Set forth below are slides from an investor presentation given on January 25, 2018 by Richard W. Florea, President and Chief Executive Officer of Skyline, Keith Anderson, Chief Executive Officer of Champion Home Builders, Inc., and Laurie Hough, Senior Vice President and Chief Financial Officer of Champion Holdings.

Additional Information for Shareholders

In connection with the proposed Exchange and certain matters to be approved by Skyline’s shareholders at a special meeting of shareholders relating to the Exchange (the “Company Shareholder Approval Matters”), Skyline will prepare a proxy statement to be filed with the SEC. When completed, a definitive proxy statement and a form of proxy will be mailed to the shareholders of Skyline. The proxy statement will contain important information about the Company Shareholder Approval Matters and the proposed Exchange and related matters. SKYLINE’S SHAREHOLDERS ARE URGED TO READ ALL RELEVANT DOCUMENTS FILED WITH THE SEC, INCLUDING THE DEFINITIVE PROXY STATEMENT REGARDING THE PROPOSED EXCHANGE (INCLUDING ALL AMENDMENTS AND SUPPLEMENTS) CAREFULLY AND IN THEIR ENTIRETY WHEN THEY BECOME AVAILABLE BECAUSE THEY WILL CONTAIN IMPORTANT INFORMATION ABOUT THE COMPANY SHAREHOLDER APPROVAL MATTERS AND THE PROPOSED EXCHANGE. Skyline’s shareholders will be able to obtain, without charge, a copy of the proxy statement (when available) and other relevant documents filed with the SEC from the SEC’s website at www.sec.gov. Skyline’s shareholders also will be able to obtain, without charge, a copy of the proxy statement and other relevant documents (when available) by directing a request by mail or telephone to Skyline Corporation, 2520 By-Pass Road, P.O. Box 743, Elkhart, Indiana 46514, Attention: Corporate Secretary, or by calling (574) 294-6521, or from Skyline’s website at www.skylinecorp.com under the tab “Investors – SEC Filings.” The information available through Skyline’s website is not and shall not be deemed part of this document or incorporated by reference into other filings Skyline makes with the SEC. This communication does not constitute an offer to sell or the solicitation of an offer to buy any securities or a solicitation of any vote or approval.

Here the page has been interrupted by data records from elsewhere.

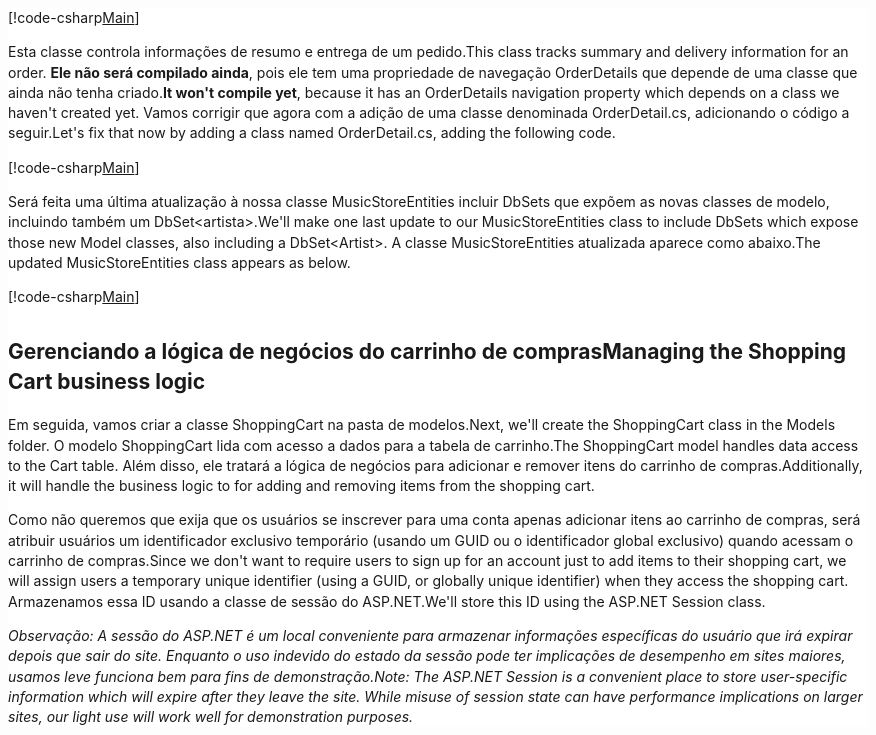 [!code-csharp[Main](mvc-music-store-part-8/samples/sample2.cs)]

<span data-ttu-id="290ba-121">Esta classe controla informações de resumo e entrega de um pedido.</span><span class="sxs-lookup"><span data-stu-id="290ba-121">This class tracks summary and delivery information for an order.</span></span> <span data-ttu-id="290ba-122">**Ele não será compilado ainda**, pois ele tem uma propriedade de navegação OrderDetails que depende de uma classe que ainda não tenha criado.</span><span class="sxs-lookup"><span data-stu-id="290ba-122">**It won't compile yet**, because it has an OrderDetails navigation property which depends on a class we haven't created yet.</span></span> <span data-ttu-id="290ba-123">Vamos corrigir que agora com a adição de uma classe denominada OrderDetail.cs, adicionando o código a seguir.</span><span class="sxs-lookup"><span data-stu-id="290ba-123">Let's fix that now by adding a class named OrderDetail.cs, adding the following code.</span></span>

[!code-csharp[Main](mvc-music-store-part-8/samples/sample3.cs)]

<span data-ttu-id="290ba-124">Será feita uma última atualização à nossa classe MusicStoreEntities incluir DbSets que expõem as novas classes de modelo, incluindo também um DbSet&lt;artista&gt;.</span><span class="sxs-lookup"><span data-stu-id="290ba-124">We'll make one last update to our MusicStoreEntities class to include DbSets which expose those new Model classes, also including a DbSet&lt;Artist&gt;.</span></span> <span data-ttu-id="290ba-125">A classe MusicStoreEntities atualizada aparece como abaixo.</span><span class="sxs-lookup"><span data-stu-id="290ba-125">The updated MusicStoreEntities class appears as below.</span></span>

[!code-csharp[Main](mvc-music-store-part-8/samples/sample4.cs)]

## <a name="managing-the-shopping-cart-business-logic"></a><span data-ttu-id="290ba-126">Gerenciando a lógica de negócios do carrinho de compras</span><span class="sxs-lookup"><span data-stu-id="290ba-126">Managing the Shopping Cart business logic</span></span>

<span data-ttu-id="290ba-127">Em seguida, vamos criar a classe ShoppingCart na pasta de modelos.</span><span class="sxs-lookup"><span data-stu-id="290ba-127">Next, we'll create the ShoppingCart class in the Models folder.</span></span> <span data-ttu-id="290ba-128">O modelo ShoppingCart lida com acesso a dados para a tabela de carrinho.</span><span class="sxs-lookup"><span data-stu-id="290ba-128">The ShoppingCart model handles data access to the Cart table.</span></span> <span data-ttu-id="290ba-129">Além disso, ele tratará a lógica de negócios para adicionar e remover itens do carrinho de compras.</span><span class="sxs-lookup"><span data-stu-id="290ba-129">Additionally, it will handle the business logic to for adding and removing items from the shopping cart.</span></span>

<span data-ttu-id="290ba-130">Como não queremos que exija que os usuários se inscrever para uma conta apenas adicionar itens ao carrinho de compras, será atribuir usuários um identificador exclusivo temporário (usando um GUID ou o identificador global exclusivo) quando acessam o carrinho de compras.</span><span class="sxs-lookup"><span data-stu-id="290ba-130">Since we don't want to require users to sign up for an account just to add items to their shopping cart, we will assign users a temporary unique identifier (using a GUID, or globally unique identifier) when they access the shopping cart.</span></span> <span data-ttu-id="290ba-131">Armazenamos essa ID usando a classe de sessão do ASP.NET.</span><span class="sxs-lookup"><span data-stu-id="290ba-131">We'll store this ID using the ASP.NET Session class.</span></span>

<span data-ttu-id="290ba-132">*Observação: A sessão do ASP.NET é um local conveniente para armazenar informações específicas do usuário que irá expirar depois que sair do site. Enquanto o uso indevido do estado da sessão pode ter implicações de desempenho em sites maiores, usamos leve funciona bem para fins de demonstração.*</span><span class="sxs-lookup"><span data-stu-id="290ba-132">*Note: The ASP.NET Session is a convenient place to store user-specific information which will expire after they leave the site. While misuse of session state can have performance implications on larger sites, our light use will work well for demonstration purposes.*</span></span>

This communication is not a solicitation of proxies in connection with the proposed Exchange. However, Skyline and its directors and officers may be deemed to be participants in the solicitation of proxies from Skyline’s shareholders with respect to the special meeting of shareholders that will be held to consider the Company Shareholder Approval Matters in connection with the Exchange. Information concerning the ownership of Skyline securities by Skyline’s directors and executive officers is included in their SEC filings on Forms 3, 4, and 5 and additional information about Skyline’s directors and executive officers and their ownership of Skyline’s common stock is set forth in the proxy statement for Skyline’s 2017 annual meeting of shareholders, as filed with the SEC on Schedule 14A on August 22, 2017. Shareholders may obtain additional information regarding the interests of Skyline and its directors and executive officers in the proposed Exchange, which may be different than those of Skyline’s shareholders generally, by reading the proxy statement and other relevant documents regarding the proposed Exchange, when filed with the SEC. These documents can be obtained free of charge from the sources indicated above.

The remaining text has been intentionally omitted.